(Records drawn from a dataset)
%%

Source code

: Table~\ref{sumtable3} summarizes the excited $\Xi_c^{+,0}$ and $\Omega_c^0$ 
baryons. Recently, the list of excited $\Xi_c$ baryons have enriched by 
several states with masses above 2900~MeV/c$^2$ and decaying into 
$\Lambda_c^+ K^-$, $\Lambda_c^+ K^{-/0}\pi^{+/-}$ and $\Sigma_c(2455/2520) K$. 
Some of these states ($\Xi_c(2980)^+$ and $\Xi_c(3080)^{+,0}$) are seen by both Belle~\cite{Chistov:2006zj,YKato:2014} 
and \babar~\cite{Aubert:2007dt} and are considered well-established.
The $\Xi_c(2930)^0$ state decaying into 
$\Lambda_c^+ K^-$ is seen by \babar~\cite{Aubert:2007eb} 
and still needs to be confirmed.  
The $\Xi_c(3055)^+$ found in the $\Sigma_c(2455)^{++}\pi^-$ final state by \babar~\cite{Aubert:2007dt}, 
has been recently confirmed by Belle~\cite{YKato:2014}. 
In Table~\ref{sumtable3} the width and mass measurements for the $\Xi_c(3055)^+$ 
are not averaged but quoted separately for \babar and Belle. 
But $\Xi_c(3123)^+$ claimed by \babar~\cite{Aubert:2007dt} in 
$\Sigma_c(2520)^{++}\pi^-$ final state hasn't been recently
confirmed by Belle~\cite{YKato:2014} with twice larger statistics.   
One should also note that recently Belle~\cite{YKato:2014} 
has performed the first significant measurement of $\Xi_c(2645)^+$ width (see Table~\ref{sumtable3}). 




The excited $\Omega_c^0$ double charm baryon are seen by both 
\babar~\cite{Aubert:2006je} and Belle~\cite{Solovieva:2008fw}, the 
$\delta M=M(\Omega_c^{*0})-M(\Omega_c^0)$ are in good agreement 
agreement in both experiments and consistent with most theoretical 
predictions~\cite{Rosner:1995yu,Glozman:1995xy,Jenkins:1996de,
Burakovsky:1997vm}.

%%

- Required action
Please copy the line holding "One should also" and all lines after it to the end of the records, exactly, and nothing else.

- Exercise output
One should also note that recently Belle~\cite{YKato:2014} 
has performed the first significant measurement of $\Xi_c(2645)^+$ width (see Table~\ref{sumtable3}). 




The excited $\Omega_c^0$ double charm baryon are seen by both 
\babar~\cite{Aubert:2006je} and Belle~\cite{Solovieva:2008fw}, the 
$\delta M=M(\Omega_c^{*0})-M(\Omega_c^0)$ are in good agreement 
agreement in both experiments and consistent with most theoretical 
predictions~\cite{Rosner:1995yu,Glozman:1995xy,Jenkins:1996de,
Burakovsky:1997vm}.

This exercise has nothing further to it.